Task input below:

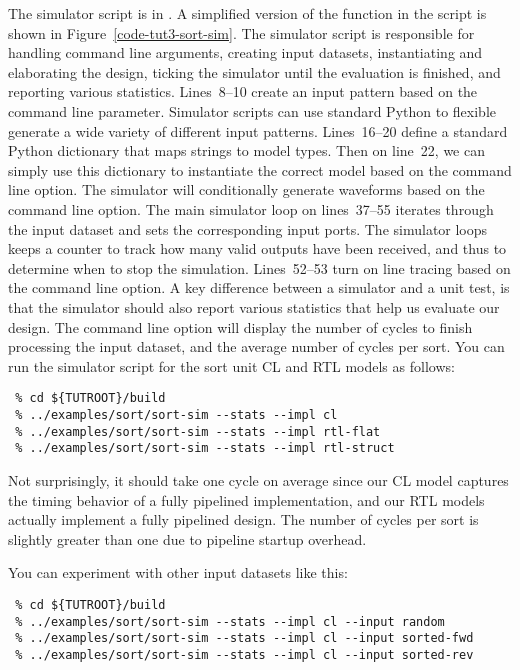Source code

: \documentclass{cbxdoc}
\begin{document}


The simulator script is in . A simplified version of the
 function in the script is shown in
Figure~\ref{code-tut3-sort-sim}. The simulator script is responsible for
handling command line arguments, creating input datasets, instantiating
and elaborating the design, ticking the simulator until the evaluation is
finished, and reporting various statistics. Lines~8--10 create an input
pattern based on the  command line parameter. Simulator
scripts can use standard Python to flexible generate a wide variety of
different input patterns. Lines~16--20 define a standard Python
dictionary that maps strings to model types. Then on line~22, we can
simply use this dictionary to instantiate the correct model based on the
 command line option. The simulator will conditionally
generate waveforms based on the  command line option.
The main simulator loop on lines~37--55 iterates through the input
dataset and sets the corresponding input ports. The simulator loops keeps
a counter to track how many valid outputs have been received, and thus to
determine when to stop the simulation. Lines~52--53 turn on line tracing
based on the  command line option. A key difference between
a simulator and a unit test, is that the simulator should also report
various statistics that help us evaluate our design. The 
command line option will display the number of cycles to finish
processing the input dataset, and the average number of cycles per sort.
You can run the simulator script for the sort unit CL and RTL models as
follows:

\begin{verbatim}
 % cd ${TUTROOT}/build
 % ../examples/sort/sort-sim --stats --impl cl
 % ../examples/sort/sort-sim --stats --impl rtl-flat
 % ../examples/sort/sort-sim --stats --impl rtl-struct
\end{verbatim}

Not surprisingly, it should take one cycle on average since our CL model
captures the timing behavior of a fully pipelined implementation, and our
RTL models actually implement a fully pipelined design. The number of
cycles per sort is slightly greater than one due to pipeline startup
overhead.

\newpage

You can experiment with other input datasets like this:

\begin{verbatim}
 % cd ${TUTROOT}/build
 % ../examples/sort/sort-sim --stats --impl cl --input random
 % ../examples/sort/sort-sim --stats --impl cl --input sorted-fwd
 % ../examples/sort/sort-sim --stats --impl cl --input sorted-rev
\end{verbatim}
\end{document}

End of Task input.

Task brief
The expected answer is the full listing above, transcribed exactly and without pictures.

Answer to the exercise
Source code

: \documentclass{cbxdoc}
\begin{document}


The simulator script is in . A simplified version of the
 function in the script is shown in
Figure~\ref{code-tut3-sort-sim}. The simulator script is responsible for
handling command line arguments, creating input datasets, instantiating
and elaborating the design, ticking the simulator until the evaluation is
finished, and reporting various statistics. Lines~8--10 create an input
pattern based on the  command line parameter. Simulator
scripts can use standard Python to flexible generate a wide variety of
different input patterns. Lines~16--20 define a standard Python
dictionary that maps strings to model types. Then on line~22, we can
simply use this dictionary to instantiate the correct model based on the
 command line option. The simulator will conditionally
generate waveforms based on the  command line option.
The main simulator loop on lines~37--55 iterates through the input
dataset and sets the corresponding input ports. The simulator loops keeps
a counter to track how many valid outputs have been received, and thus to
determine when to stop the simulation. Lines~52--53 turn on line tracing
based on the  command line option. A key difference between
a simulator and a unit test, is that the simulator should also report
various statistics that help us evaluate our design. The 
command line option will display the number of cycles to finish
processing the input dataset, and the average number of cycles per sort.
You can run the simulator script for the sort unit CL and RTL models as
follows:

\begin{verbatim}
 % cd ${TUTROOT}/build
 % ../examples/sort/sort-sim --stats --impl cl
 % ../examples/sort/sort-sim --stats --impl rtl-flat
 % ../examples/sort/sort-sim --stats --impl rtl-struct
\end{verbatim}

Not surprisingly, it should take one cycle on average since our CL model
captures the timing behavior of a fully pipelined implementation, and our
RTL models actually implement a fully pipelined design. The number of
cycles per sort is slightly greater than one due to pipeline startup
overhead.

\newpage

You can experiment with other input datasets like this:

\begin{verbatim}
 % cd ${TUTROOT}/build
 % ../examples/sort/sort-sim --stats --impl cl --input random
 % ../examples/sort/sort-sim --stats --impl cl --input sorted-fwd
 % ../examples/sort/sort-sim --stats --impl cl --input sorted-rev
\end{verbatim}
\end{document}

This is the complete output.